Pilots doing the wrong thing can crash any aircraft made.

The A330 is a wonderful piece of machinery. Like all two engine aircraft, Airbus had to prove it can successfully take-off after one of the engines fail. So the professional test pilots shut down one of the two engines just as they became airborne and killed all seven people on board in a fiery crash. Other test pilots later figured out how to perform this engine failure on take-off without crashing. Could a typical pilot do the damage? Probably not.

The combined Angle-of-attack / pitot tube speed sensor failed on the Air France 447 Airbus A330. This gave the pilots an over-speed warning telling them they were flying too fast. Then the autopilor shut-off and the cascading failures led all three flight computers to reboot leaving the pilots with dark instrument screens and limited flight controls. If the pilots had correctly guessed they were actually flying far too slowly they would hsve added throttle and all would have been well. But given the over-speed warning they reduced their speed to something likr 110 miles per hour and spent the next 15 minutes or so falling straight down towards the ovean.

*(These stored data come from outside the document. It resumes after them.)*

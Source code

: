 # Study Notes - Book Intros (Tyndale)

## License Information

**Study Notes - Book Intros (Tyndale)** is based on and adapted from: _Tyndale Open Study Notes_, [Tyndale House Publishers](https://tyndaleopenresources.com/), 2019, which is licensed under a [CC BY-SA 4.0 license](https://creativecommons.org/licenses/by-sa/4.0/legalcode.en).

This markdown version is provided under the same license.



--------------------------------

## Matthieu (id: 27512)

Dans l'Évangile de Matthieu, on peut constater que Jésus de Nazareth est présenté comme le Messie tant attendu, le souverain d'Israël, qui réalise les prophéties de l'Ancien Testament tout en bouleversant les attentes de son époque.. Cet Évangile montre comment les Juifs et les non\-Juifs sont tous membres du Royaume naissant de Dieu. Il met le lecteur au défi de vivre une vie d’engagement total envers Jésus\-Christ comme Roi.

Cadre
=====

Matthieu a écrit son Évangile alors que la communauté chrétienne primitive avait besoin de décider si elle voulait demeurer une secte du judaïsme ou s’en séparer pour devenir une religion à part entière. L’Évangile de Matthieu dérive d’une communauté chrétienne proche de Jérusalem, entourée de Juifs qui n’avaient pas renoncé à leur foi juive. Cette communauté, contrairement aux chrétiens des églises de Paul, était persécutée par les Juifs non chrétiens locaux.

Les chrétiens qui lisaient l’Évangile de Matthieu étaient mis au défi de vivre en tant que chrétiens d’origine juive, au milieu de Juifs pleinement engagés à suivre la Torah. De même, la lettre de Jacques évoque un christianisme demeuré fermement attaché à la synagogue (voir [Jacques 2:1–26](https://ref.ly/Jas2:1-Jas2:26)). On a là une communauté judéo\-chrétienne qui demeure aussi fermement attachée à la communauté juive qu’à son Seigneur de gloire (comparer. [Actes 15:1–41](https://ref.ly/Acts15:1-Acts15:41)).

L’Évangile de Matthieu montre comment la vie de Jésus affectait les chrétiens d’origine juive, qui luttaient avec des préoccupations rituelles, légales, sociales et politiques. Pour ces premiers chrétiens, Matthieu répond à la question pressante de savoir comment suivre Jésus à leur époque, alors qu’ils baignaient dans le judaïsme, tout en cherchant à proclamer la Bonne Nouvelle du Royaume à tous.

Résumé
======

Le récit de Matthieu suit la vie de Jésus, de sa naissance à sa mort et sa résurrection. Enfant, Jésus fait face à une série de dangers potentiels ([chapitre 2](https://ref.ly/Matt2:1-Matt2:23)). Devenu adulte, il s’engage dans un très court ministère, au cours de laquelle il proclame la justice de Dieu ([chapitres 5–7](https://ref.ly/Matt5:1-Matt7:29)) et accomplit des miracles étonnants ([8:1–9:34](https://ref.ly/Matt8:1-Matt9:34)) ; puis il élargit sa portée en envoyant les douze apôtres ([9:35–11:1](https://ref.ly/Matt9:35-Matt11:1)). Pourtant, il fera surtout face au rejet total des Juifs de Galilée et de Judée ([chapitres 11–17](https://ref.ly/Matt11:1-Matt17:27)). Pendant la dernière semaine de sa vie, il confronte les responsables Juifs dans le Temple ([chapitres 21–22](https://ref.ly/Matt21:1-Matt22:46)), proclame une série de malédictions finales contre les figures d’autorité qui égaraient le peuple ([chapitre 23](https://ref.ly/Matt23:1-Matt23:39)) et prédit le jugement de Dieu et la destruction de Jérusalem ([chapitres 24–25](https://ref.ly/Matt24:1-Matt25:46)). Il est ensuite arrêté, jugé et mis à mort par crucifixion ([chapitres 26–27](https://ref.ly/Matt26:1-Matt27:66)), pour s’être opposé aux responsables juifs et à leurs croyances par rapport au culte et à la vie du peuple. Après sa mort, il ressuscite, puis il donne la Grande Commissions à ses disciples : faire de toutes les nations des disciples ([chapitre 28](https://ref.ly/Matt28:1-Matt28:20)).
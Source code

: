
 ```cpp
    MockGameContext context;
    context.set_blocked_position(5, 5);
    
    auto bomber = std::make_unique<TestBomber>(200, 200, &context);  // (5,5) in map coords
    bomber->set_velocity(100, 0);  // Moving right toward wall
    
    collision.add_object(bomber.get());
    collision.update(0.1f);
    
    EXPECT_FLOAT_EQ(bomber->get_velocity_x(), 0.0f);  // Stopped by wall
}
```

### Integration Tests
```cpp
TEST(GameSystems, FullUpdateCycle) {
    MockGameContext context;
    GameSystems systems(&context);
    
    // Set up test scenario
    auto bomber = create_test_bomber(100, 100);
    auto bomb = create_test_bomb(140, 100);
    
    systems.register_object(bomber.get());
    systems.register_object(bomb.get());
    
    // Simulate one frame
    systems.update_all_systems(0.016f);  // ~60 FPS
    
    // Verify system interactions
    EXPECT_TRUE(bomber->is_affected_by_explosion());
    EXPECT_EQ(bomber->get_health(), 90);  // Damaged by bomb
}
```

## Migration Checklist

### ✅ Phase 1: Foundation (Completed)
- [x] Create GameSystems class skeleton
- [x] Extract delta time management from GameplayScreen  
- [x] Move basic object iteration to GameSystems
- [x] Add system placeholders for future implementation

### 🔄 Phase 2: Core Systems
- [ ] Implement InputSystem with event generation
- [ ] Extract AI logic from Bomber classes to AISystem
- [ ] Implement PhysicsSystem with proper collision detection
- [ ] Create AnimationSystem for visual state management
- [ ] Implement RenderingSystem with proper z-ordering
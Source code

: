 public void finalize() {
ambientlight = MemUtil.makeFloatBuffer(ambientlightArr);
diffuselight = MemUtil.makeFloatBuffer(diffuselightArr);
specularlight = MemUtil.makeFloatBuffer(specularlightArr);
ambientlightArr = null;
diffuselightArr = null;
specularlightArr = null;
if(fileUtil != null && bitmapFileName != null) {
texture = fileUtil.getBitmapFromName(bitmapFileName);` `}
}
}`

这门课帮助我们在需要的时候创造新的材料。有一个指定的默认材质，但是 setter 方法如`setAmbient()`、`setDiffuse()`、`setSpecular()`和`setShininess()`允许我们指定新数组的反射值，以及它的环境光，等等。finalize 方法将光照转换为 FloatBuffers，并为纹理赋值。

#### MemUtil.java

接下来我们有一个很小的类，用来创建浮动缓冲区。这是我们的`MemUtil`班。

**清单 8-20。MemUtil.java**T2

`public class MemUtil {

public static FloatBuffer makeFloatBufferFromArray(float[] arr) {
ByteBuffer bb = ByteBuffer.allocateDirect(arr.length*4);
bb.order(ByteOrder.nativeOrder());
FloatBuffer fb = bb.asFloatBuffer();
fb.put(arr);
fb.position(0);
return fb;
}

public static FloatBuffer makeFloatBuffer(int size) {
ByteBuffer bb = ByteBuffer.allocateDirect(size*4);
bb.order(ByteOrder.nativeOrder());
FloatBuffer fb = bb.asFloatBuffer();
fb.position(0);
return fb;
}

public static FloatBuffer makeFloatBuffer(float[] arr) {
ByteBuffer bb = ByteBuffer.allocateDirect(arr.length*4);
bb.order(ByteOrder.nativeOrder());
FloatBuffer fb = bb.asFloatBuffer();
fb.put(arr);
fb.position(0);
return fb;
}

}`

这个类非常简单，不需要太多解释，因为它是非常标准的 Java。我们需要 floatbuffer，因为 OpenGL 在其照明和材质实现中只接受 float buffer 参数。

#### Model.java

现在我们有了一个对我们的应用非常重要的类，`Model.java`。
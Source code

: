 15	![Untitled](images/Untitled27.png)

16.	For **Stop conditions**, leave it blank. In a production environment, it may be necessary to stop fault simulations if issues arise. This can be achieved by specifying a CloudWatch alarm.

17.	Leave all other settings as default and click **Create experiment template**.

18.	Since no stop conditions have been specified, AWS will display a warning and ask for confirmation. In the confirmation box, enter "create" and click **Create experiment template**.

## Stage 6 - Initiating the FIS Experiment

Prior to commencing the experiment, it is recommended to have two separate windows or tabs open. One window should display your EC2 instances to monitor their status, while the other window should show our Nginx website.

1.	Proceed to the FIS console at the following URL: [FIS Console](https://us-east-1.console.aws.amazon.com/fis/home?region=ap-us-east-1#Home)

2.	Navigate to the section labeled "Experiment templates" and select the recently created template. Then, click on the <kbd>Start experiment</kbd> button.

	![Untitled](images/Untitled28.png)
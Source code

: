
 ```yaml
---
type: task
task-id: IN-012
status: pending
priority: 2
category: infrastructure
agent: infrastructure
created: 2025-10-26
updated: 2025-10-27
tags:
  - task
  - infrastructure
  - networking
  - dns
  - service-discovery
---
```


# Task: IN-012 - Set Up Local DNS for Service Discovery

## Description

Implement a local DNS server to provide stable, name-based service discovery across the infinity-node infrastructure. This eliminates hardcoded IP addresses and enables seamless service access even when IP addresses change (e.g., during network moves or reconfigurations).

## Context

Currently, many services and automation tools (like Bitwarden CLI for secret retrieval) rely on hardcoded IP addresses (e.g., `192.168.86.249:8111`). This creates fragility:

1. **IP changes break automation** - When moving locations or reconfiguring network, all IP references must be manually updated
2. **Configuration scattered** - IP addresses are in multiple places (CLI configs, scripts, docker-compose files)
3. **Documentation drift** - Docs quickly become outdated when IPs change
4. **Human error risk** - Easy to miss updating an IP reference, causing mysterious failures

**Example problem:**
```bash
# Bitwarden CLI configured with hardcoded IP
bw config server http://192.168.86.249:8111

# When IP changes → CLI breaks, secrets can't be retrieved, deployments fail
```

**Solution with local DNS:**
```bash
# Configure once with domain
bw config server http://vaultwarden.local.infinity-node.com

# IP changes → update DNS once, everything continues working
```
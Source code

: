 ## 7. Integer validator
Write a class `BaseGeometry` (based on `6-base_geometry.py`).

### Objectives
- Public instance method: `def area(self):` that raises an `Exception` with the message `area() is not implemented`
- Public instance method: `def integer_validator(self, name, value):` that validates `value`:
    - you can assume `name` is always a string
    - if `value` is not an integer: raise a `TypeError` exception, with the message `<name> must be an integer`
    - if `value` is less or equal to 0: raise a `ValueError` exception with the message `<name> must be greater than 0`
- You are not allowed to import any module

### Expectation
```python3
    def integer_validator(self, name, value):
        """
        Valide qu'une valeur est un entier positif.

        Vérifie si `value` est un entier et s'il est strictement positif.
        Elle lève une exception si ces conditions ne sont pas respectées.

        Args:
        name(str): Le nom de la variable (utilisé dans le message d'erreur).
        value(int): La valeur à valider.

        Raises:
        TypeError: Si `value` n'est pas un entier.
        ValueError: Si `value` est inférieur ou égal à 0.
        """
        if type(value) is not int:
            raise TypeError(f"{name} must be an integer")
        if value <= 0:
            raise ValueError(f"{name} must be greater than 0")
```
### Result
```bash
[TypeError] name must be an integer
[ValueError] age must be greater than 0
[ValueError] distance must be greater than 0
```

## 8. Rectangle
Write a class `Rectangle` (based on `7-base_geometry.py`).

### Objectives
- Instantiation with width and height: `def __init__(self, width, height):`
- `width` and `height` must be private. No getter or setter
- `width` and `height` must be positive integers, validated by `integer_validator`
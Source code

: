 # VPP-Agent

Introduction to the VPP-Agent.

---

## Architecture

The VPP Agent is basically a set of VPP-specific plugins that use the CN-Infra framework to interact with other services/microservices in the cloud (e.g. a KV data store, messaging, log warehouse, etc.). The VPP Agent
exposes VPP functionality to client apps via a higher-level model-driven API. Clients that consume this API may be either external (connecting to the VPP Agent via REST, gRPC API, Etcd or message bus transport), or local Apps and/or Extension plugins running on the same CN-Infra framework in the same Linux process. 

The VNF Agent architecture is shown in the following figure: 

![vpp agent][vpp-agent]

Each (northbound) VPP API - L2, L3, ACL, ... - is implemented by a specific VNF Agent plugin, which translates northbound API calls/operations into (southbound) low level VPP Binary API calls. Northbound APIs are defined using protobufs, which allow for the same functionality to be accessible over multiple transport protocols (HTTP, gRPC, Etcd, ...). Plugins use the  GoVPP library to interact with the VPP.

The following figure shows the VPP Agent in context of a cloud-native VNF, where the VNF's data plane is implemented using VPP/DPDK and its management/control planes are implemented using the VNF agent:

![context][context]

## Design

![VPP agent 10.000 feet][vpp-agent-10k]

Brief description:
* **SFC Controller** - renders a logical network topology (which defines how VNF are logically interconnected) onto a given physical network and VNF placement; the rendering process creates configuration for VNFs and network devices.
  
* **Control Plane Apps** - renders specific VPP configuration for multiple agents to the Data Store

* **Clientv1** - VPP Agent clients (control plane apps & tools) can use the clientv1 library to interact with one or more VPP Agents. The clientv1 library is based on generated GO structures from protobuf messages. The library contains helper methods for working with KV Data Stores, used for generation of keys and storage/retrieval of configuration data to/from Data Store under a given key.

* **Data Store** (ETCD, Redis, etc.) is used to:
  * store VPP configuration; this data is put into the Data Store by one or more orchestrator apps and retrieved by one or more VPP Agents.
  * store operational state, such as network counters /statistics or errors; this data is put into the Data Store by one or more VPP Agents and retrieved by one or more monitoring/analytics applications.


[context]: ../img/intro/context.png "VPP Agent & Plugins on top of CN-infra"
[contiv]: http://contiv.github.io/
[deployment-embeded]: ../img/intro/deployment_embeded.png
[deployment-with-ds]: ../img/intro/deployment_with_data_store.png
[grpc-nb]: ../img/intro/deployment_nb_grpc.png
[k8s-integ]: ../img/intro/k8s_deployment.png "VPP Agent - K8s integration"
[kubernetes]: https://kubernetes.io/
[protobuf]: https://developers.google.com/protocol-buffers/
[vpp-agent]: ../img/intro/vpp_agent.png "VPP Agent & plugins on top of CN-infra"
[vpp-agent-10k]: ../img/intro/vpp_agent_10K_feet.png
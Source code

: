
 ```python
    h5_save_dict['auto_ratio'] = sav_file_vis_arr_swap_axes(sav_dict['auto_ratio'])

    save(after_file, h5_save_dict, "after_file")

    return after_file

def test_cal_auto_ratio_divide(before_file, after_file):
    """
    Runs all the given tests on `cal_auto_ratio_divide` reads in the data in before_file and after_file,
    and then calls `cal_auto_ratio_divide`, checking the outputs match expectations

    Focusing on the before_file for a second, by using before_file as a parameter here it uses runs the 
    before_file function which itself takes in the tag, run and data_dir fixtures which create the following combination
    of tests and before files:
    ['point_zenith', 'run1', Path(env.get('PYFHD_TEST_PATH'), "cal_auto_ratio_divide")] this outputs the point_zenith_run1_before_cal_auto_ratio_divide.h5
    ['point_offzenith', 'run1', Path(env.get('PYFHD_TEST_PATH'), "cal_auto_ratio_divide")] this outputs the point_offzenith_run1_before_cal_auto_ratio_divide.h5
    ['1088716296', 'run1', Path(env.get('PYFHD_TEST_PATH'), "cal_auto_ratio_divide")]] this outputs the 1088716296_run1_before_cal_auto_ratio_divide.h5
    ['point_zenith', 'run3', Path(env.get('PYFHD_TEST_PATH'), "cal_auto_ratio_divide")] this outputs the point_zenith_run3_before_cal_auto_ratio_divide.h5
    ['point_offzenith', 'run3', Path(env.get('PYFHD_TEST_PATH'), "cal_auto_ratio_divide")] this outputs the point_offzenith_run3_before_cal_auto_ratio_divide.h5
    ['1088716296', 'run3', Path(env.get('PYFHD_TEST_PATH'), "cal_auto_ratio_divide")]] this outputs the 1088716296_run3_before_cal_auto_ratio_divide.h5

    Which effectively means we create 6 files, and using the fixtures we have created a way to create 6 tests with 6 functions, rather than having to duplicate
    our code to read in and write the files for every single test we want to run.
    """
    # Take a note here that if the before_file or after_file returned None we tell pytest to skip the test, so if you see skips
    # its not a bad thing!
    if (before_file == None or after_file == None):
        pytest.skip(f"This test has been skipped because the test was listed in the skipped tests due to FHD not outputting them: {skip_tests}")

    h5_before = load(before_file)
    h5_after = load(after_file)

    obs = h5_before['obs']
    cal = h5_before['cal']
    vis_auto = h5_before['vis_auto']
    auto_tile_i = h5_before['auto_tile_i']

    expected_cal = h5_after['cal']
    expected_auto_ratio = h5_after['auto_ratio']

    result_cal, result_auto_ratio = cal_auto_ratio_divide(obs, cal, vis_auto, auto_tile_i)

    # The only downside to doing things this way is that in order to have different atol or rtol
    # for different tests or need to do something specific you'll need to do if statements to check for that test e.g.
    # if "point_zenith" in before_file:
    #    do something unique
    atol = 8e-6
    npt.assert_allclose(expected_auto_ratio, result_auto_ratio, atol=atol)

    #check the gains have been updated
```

When the senior pilot arrived on their flight deck, standing up he was first to glimpse the ocean. He exclaimed, "This can't be" and pushed the throttles to maximum just before they pancaked onto the ocean with a vertical speed of something like 400 miles per hour and a horizontal speed around 200 mph.

Jay Chen surmised a bomb was on board because there had been no distress call.

There's 96% fewer crashes with these modern avionics than there was in the 1960S.

China wanted to build their Comac C-919 with ancient avionics from the 1960s so they could legally steal the IP. Just wait till you see the crash rate of the C-919 after it has been flying for five years or so....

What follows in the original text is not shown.